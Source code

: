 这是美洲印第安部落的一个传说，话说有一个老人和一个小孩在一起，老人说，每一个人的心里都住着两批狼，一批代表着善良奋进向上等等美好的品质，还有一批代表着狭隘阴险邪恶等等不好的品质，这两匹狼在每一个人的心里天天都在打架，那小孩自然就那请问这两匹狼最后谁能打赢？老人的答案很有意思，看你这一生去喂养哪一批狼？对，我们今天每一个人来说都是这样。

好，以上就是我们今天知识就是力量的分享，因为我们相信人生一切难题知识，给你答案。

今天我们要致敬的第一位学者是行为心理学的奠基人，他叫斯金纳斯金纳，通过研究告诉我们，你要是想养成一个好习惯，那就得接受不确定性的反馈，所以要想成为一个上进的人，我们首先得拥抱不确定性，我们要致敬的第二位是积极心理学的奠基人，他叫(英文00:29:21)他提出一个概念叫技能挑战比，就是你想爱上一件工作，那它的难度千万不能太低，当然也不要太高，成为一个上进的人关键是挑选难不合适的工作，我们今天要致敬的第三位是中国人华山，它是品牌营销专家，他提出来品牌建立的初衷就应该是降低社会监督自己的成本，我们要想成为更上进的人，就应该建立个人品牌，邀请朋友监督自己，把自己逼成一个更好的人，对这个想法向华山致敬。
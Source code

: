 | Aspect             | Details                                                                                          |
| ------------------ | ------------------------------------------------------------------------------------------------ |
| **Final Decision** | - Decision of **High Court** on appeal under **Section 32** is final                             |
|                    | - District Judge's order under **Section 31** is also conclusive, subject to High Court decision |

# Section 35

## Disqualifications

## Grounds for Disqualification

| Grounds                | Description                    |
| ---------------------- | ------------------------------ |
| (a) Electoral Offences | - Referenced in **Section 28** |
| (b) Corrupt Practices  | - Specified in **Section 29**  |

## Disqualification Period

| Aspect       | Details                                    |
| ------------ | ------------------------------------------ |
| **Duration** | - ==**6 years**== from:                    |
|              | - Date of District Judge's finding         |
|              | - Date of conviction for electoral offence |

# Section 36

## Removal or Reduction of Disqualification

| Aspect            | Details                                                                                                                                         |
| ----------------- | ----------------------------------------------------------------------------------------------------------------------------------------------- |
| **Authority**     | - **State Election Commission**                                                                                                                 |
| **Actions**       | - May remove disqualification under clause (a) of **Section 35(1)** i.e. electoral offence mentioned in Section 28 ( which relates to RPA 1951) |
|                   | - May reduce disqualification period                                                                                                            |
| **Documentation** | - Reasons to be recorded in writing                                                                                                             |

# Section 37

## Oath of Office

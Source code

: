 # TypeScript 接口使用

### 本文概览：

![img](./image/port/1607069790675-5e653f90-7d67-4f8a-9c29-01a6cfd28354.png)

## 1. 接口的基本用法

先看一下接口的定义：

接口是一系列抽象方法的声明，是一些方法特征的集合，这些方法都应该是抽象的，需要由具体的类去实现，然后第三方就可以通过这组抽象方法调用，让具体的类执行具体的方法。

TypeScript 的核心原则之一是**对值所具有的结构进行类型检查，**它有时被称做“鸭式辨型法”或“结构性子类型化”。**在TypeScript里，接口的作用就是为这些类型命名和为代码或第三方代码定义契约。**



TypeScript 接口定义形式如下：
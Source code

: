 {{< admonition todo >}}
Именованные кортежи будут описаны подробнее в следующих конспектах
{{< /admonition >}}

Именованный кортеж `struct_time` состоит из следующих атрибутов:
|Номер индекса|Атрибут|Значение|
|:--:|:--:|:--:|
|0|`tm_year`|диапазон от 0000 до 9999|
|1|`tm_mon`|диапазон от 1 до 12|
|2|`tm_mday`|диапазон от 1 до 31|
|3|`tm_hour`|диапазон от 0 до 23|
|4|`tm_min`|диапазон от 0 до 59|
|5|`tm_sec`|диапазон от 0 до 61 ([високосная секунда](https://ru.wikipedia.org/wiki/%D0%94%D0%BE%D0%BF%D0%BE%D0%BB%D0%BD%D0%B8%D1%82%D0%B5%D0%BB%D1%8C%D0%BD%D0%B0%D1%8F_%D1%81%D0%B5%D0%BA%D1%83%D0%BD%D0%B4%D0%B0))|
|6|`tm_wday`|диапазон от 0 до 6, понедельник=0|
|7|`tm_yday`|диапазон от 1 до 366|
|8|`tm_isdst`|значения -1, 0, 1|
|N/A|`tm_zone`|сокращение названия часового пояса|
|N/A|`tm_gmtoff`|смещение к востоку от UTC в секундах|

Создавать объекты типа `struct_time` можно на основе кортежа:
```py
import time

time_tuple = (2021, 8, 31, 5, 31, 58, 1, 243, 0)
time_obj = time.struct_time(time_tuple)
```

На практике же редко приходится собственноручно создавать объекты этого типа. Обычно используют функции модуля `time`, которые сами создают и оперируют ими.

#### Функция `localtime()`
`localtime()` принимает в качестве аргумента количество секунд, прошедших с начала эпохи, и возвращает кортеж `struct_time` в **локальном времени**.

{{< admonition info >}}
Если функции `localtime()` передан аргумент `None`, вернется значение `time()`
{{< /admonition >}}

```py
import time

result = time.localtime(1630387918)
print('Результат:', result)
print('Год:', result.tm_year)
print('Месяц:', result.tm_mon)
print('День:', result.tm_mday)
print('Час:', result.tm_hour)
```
::::
__WHAT YOU WILL DO__. In the listing above, reproduce the first line and each one after it through the line that contains "好，以上就是我们今天知识就是力量的分享，因为我们相信人生一切难题知识，给你答案。".

__RESPONSE AREA__.
Source code

: 这是美洲印第安部落的一个传说，话说有一个老人和一个小孩在一起，老人说，每一个人的心里都住着两批狼，一批代表着善良奋进向上等等美好的品质，还有一批代表着狭隘阴险邪恶等等不好的品质，这两匹狼在每一个人的心里天天都在打架，那小孩自然就那请问这两匹狼最后谁能打赢？老人的答案很有意思，看你这一生去喂养哪一批狼？对，我们今天每一个人来说都是这样。

好，以上就是我们今天知识就是力量的分享，因为我们相信人生一切难题知识，给你答案。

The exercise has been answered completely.